Laci Green, a feminist sex educator, produced this graphic:
Laci (whose work I’m generally a fan of) isn’t alone; a lot of blogs and news outlets have said – often in clickbaity headlines – that rulings in Texas and DC recognize a First Amendment right to take upskirt shots of non-consenting women.
That’s not what either judgement said. And it’s damaging when alarming but false stories like these spread.
There are a thousand crucial problems for feminists to be concerned with – the wage gap, the high prevalence of rape, revenge porn, the caregiving gap, sexual harassment, street harassment, attacks on reproductive rights, and I could go on and on. It doesn’t benefit feminism or women when feminists pass around mistaken information; on the contrary, it leads to energy and anger being misdirected.
The Texas judgement (pdf link) said that the law they overturned was unconstitutional because it was overbroad – that is, the law was so broadly written that it could apply to a bunch of constitutionally protected photos, rather than focusing narrowly on upskirt shots (for instance, the judge wrote “this statute could easily be applied to an entertainment reporter who takes a photograph of an attractive celebrity on a public street”).
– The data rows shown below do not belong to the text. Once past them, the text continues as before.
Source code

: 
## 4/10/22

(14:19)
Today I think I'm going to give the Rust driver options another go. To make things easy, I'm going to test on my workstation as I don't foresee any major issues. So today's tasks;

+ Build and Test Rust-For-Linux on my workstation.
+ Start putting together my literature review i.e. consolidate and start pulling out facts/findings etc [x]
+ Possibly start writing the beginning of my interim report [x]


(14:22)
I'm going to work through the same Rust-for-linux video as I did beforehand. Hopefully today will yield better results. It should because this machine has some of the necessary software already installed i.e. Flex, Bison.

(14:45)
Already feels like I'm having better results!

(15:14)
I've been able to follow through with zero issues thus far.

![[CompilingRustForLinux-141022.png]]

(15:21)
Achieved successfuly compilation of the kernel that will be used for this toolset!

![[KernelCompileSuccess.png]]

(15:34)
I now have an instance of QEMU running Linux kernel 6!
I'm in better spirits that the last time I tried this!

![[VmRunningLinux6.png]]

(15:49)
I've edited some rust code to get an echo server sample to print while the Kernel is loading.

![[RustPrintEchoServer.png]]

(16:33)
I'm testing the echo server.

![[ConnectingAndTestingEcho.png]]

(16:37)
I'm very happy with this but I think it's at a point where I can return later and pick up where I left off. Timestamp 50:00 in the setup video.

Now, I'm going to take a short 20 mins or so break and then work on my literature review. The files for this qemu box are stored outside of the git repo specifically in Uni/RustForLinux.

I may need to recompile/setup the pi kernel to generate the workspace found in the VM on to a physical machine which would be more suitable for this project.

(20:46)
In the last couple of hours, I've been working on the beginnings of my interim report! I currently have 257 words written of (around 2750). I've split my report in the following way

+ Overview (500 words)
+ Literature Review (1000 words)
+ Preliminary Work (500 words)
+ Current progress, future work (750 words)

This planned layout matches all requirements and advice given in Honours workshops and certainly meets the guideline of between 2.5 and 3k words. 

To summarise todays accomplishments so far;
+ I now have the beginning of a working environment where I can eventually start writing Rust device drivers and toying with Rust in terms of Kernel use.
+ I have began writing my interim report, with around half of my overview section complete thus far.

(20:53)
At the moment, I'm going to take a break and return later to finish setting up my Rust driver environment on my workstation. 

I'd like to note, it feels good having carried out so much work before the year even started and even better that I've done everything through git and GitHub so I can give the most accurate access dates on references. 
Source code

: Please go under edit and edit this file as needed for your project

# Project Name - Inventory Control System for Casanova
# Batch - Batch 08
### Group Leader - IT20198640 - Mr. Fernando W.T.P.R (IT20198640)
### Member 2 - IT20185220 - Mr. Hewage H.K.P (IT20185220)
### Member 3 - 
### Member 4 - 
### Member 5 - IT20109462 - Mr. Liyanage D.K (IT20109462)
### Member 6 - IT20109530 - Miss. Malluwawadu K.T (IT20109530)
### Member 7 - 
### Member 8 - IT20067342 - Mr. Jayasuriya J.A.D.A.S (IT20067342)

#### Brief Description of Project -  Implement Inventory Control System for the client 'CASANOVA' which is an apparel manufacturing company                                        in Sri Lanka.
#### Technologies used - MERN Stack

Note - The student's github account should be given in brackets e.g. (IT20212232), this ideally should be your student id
In fact, the ruling flat-out said that a narrow law banning upskirt shots would be constitutional:
We agree with the State that substantial privacy interests are invaded in an intolerable manner when a person is photographed without consent in a private place, such as the home, or with respect to an area of the person that is not exposed to the general public, such as up a skirt. [...]
The DC judgement wasn’t about upskirt shots; it was about under what circumstances cops have sufficient grounds to arrest someone for taking photos.The judge specifically noted that there was no evidence that the photographer the cops arrested was taking upskirt shots:
While the Government has repeatedly attempted to characterize this as an “upskirt” case, there is no evidence that the Defendant positioned his camera on the steps of the Lincoln Memorial or otherwise underneath individuals’ clothing in order to capture clothed or concealed portions of the body.
As far as I can tell, neither decision said that a creep sticking his camera under a skirt is protected by the First Amendment.